O delegado Victor Neves Feitosa Campos, que tocava a investigação sobre o ataque hacker ao TSE até ser afastado por Moraes em agosto do ano passado, disse em depoimento que “não existe nenhuma manifestação judicial quanto a decretação de segredo de justiça”. Acrescentou que só após a entrevista ao vivo de Bolsonaro, um escrivão da PF “alterou, por iniciativa própria, o status de tal inquérito para etiqueta “sigiloso” para evitar acesso ou utilização indevida das informações ali constantes”.

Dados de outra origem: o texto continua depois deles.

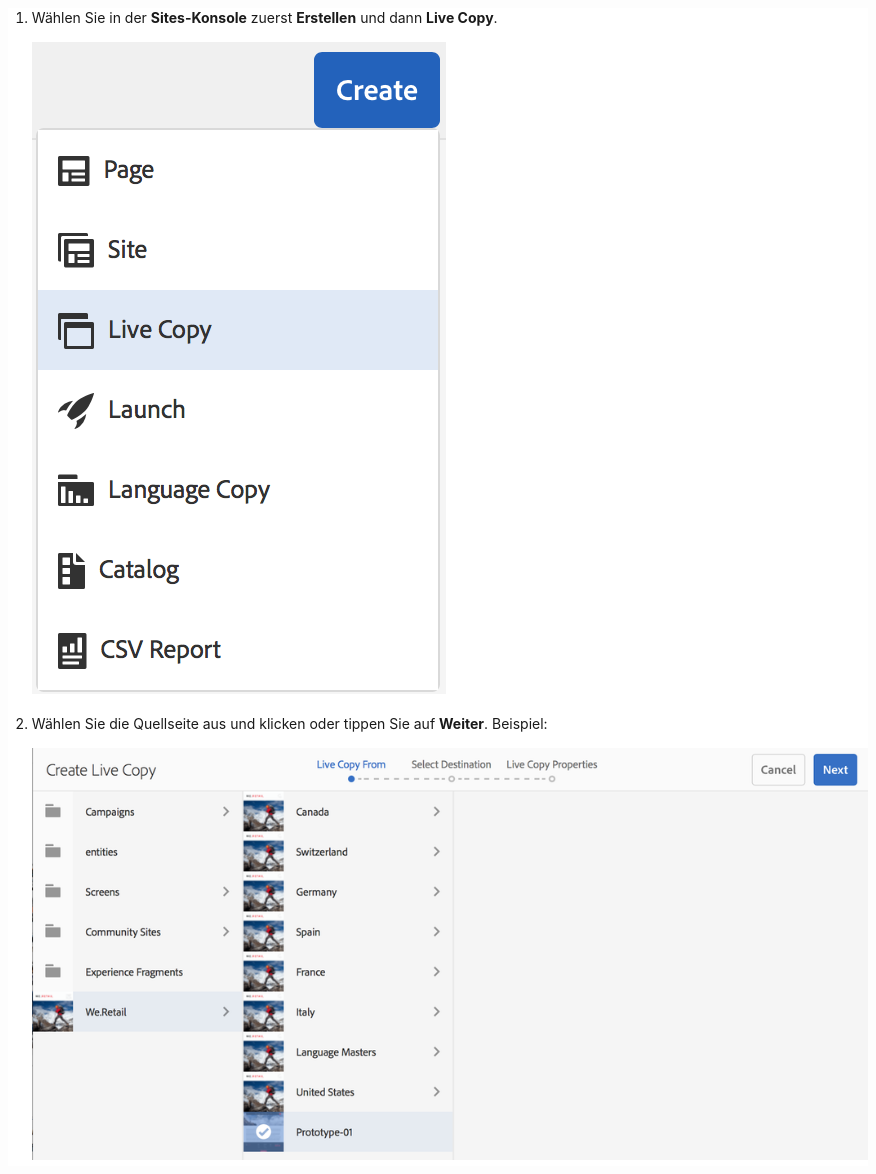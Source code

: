 1. Wählen Sie in der **Sites-Konsole** zuerst **Erstellen** und dann **Live Copy**.

   ![chlimage_1-212](assets/chlimage_1-212.png)

1. Wählen Sie die Quellseite aus und klicken oder tippen Sie auf **Weiter**. Beispiel:

   ![chlimage_1-213](assets/chlimage_1-213.png)

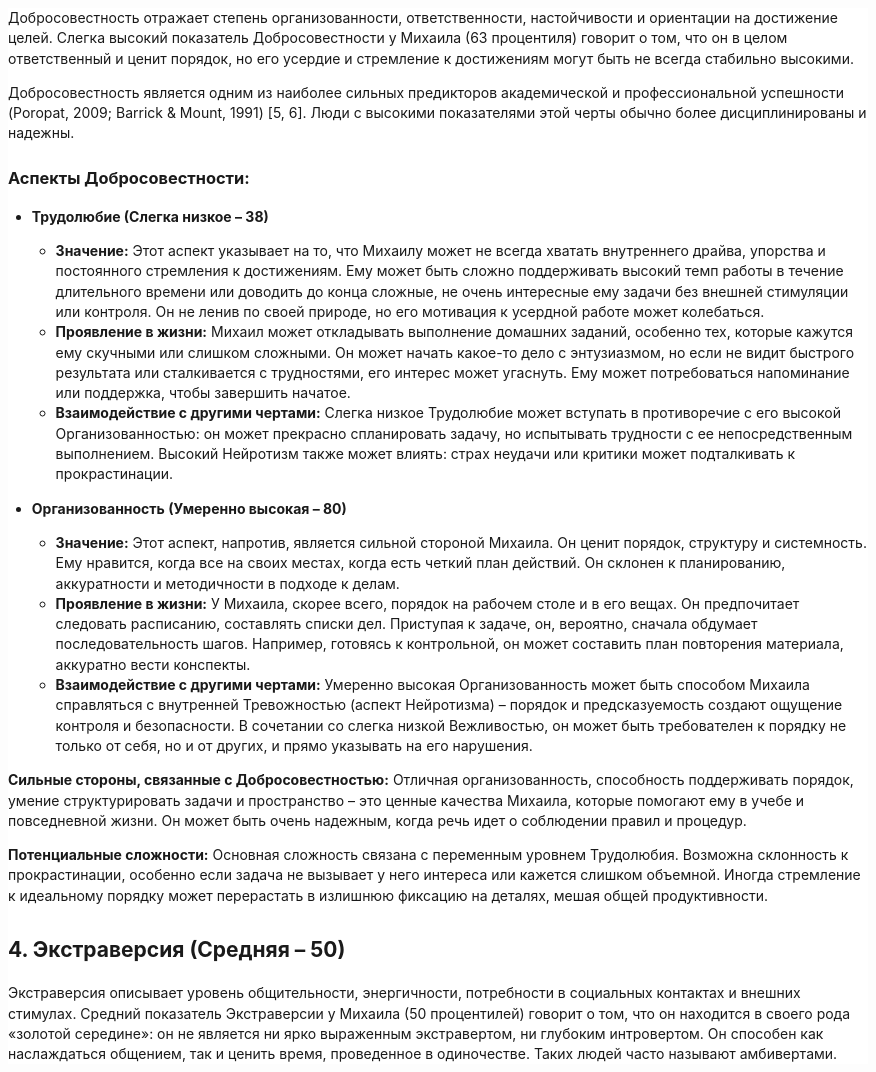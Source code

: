 Добросовестность отражает степень организованности, ответственности, настойчивости и ориентации на достижение целей. Слегка высокий показатель Добросовестности у Михаила (63 процентиля) говорит о том, что он в целом ответственный и ценит порядок, но его усердие и стремление к достижениям могут быть не всегда стабильно высокими.

Добросовестность является одним из наиболее сильных предикторов академической и профессиональной успешности (Poropat, 2009; Barrick & Mount, 1991) [5, 6]. Люди с высокими показателями этой черты обычно более дисциплинированы и надежны.

### Аспекты Добросовестности:

*   **Трудолюбие (Слегка низкое – 38)**
    *   **Значение:** Этот аспект указывает на то, что Михаилу может не всегда хватать внутреннего драйва, упорства и постоянного стремления к достижениям. Ему может быть сложно поддерживать высокий темп работы в течение длительного времени или доводить до конца сложные, не очень интересные ему задачи без внешней стимуляции или контроля. Он не ленив по своей природе, но его мотивация к усердной работе может колебаться.
    *   **Проявление в жизни:** Михаил может откладывать выполнение домашних заданий, особенно тех, которые кажутся ему скучными или слишком сложными. Он может начать какое-то дело с энтузиазмом, но если не видит быстрого результата или сталкивается с трудностями, его интерес может угаснуть. Ему может потребоваться напоминание или поддержка, чтобы завершить начатое.
    *   **Взаимодействие с другими чертами:** Слегка низкое Трудолюбие может вступать в противоречие с его высокой Организованностью: он может прекрасно спланировать задачу, но испытывать трудности с ее непосредственным выполнением. Высокий Нейротизм также может влиять: страх неудачи или критики может подталкивать к прокрастинации.

*   **Организованность (Умеренно высокая – 80)**
    *   **Значение:** Этот аспект, напротив, является сильной стороной Михаила. Он ценит порядок, структуру и системность. Ему нравится, когда все на своих местах, когда есть четкий план действий. Он склонен к планированию, аккуратности и методичности в подходе к делам.
    *   **Проявление в жизни:** У Михаила, скорее всего, порядок на рабочем столе и в его вещах. Он предпочитает следовать расписанию, составлять списки дел. Приступая к задаче, он, вероятно, сначала обдумает последовательность шагов. Например, готовясь к контрольной, он может составить план повторения материала, аккуратно вести конспекты.
    *   **Взаимодействие с другими чертами:** Умеренно высокая Организованность может быть способом Михаила справляться с внутренней Тревожностью (аспект Нейротизма) – порядок и предсказуемость создают ощущение контроля и безопасности. В сочетании со слегка низкой Вежливостью, он может быть требователен к порядку не только от себя, но и от других, и прямо указывать на его нарушения.

**Сильные стороны, связанные с Добросовестностью:** Отличная организованность, способность поддерживать порядок, умение структурировать задачи и пространство – это ценные качества Михаила, которые помогают ему в учебе и повседневной жизни. Он может быть очень надежным, когда речь идет о соблюдении правил и процедур.

**Потенциальные сложности:** Основная сложность связана с переменным уровнем Трудолюбия. Возможна склонность к прокрастинации, особенно если задача не вызывает у него интереса или кажется слишком объемной. Иногда стремление к идеальному порядку может перерастать в излишнюю фиксацию на деталях, мешая общей продуктивности.

## 4. Экстраверсия (Средняя – 50)

Экстраверсия описывает уровень общительности, энергичности, потребности в социальных контактах и внешних стимулах. Средний показатель Экстраверсии у Михаила (50 процентилей) говорит о том, что он находится в своего рода «золотой середине»: он не является ни ярко выраженным экстравертом, ни глубоким интровертом. Он способен как наслаждаться общением, так и ценить время, проведенное в одиночестве. Таких людей часто называют амбивертами.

Campos forneceu cópia do inquérito no ano passado ao deputado federal Filipe Barros (PSL-PR), que pediu o material à PF para subsidiá-lo no relatório da proposta de emenda constitucional para adotar o voto impresso no país. O delegado disse que atendeu ao pedido porque, além de não haver sigilo à época, não havia diligências em andamento nem prejuízo à própria investigação sobre o ataque hacker ao TSE.